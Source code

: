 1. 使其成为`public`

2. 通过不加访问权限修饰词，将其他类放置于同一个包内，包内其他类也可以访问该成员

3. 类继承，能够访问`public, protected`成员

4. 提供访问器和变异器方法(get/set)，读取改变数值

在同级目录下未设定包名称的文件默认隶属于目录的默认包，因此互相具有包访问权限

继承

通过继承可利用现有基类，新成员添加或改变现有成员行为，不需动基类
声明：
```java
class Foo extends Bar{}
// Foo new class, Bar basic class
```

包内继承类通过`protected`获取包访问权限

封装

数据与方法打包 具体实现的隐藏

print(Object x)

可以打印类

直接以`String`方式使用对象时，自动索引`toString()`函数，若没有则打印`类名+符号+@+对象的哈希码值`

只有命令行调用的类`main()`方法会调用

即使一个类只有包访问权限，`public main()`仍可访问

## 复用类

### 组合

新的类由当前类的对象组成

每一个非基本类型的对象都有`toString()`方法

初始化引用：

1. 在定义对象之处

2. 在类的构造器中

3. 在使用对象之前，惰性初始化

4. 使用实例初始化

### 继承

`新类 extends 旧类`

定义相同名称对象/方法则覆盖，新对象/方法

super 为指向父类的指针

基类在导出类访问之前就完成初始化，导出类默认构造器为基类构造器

################

EXERCISE OBJECTIVE
Beginning with the line that holds "3. 在使用对象之前，惰性初始化" and ending with the last line of the material, output each line exactly and nothing beyond them.

SOLUTION TO THIS EXERCISE
3. 在使用对象之前，惰性初始化

4. 使用实例初始化

### 继承

`新类 extends 旧类`

定义相同名称对象/方法则覆盖，新对象/方法

super 为指向父类的指针

基类在导出类访问之前就完成初始化，导出类默认构造器为基类构造器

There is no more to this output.